GIVEN RECORDS –
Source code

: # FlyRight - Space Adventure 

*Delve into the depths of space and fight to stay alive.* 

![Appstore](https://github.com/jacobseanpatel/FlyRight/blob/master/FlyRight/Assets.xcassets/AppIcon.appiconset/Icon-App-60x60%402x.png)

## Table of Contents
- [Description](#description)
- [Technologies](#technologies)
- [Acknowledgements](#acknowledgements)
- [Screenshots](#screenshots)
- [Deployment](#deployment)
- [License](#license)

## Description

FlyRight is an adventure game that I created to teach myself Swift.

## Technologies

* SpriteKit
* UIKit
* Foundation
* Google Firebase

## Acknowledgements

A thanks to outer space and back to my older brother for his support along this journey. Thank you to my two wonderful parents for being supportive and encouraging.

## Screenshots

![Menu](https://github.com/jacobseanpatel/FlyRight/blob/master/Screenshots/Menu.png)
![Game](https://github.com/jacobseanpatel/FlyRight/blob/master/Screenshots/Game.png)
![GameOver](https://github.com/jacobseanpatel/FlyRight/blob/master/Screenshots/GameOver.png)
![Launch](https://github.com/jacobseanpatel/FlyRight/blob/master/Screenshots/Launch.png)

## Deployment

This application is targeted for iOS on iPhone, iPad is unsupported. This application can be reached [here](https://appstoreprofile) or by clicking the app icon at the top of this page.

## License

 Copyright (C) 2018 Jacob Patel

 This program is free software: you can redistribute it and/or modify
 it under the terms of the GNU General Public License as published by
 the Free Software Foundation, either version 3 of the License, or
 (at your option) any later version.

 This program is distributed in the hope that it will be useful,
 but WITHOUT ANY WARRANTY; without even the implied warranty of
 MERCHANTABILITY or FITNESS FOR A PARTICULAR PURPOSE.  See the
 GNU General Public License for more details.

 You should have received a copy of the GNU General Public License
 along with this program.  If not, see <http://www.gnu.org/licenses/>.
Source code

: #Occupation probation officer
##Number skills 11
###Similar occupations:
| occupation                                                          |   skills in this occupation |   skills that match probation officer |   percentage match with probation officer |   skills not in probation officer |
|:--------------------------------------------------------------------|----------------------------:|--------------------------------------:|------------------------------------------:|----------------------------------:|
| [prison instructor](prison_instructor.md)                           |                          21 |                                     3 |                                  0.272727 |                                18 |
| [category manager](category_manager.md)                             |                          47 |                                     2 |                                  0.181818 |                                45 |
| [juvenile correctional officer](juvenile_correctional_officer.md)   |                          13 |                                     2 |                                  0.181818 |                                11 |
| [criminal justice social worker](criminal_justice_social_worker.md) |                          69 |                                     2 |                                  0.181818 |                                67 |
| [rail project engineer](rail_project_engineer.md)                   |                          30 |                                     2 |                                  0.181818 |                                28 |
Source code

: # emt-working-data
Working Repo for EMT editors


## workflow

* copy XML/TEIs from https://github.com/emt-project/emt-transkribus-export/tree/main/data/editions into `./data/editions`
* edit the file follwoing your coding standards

PROBLEM – Could you find every line in the records above that has the string "Deployment" and copy it?

RESPONSE –
- [Deployment](#deployment)
## Deployment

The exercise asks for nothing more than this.